● TASK REQUIREMENTS
Where does the string "devtools" occur in the records? Copy each line that holds it.

+ + + + + + +

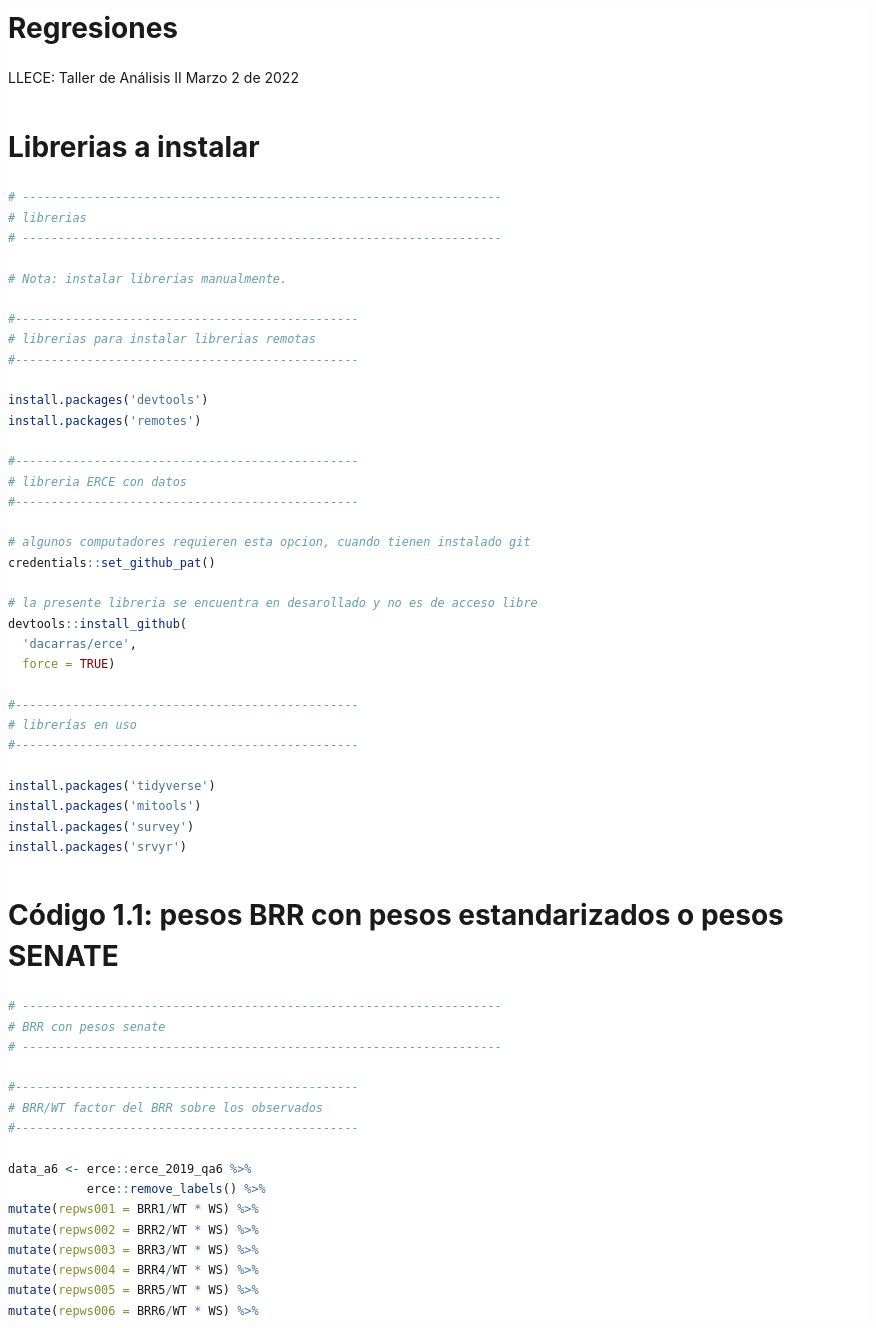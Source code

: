 Regresiones
================
LLECE: Taller de Análisis II
Marzo 2 de 2022

# Librerias a instalar

``` r
# -------------------------------------------------------------------
# librerias
# -------------------------------------------------------------------

# Nota: instalar librerias manualmente.

#------------------------------------------------
# librerias para instalar librerias remotas
#------------------------------------------------

install.packages('devtools')
install.packages('remotes')

#------------------------------------------------
# libreria ERCE con datos
#------------------------------------------------

# algunos computadores requieren esta opcion, cuando tienen instalado git
credentials::set_github_pat()

# la presente libreria se encuentra en desarollado y no es de acceso libre
devtools::install_github(
  'dacarras/erce',
  force = TRUE)

#------------------------------------------------
# librerías en uso
#------------------------------------------------

install.packages('tidyverse')
install.packages('mitools')
install.packages('survey')
install.packages('srvyr')
```

# Código 1.1: pesos BRR con pesos estandarizados o pesos SENATE

``` r
# -------------------------------------------------------------------
# BRR con pesos senate
# -------------------------------------------------------------------

#------------------------------------------------
# BRR/WT factor del BRR sobre los observados
#------------------------------------------------

data_a6 <- erce::erce_2019_qa6 %>%
           erce::remove_labels() %>%
mutate(repws001 = BRR1/WT * WS) %>%
mutate(repws002 = BRR2/WT * WS) %>%
mutate(repws003 = BRR3/WT * WS) %>%
mutate(repws004 = BRR4/WT * WS) %>%
mutate(repws005 = BRR5/WT * WS) %>%
mutate(repws006 = BRR6/WT * WS) %>%
```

+ + + + + + +

● SOLUTION TO THIS PROBLEM
install.packages('devtools')
devtools::install_github(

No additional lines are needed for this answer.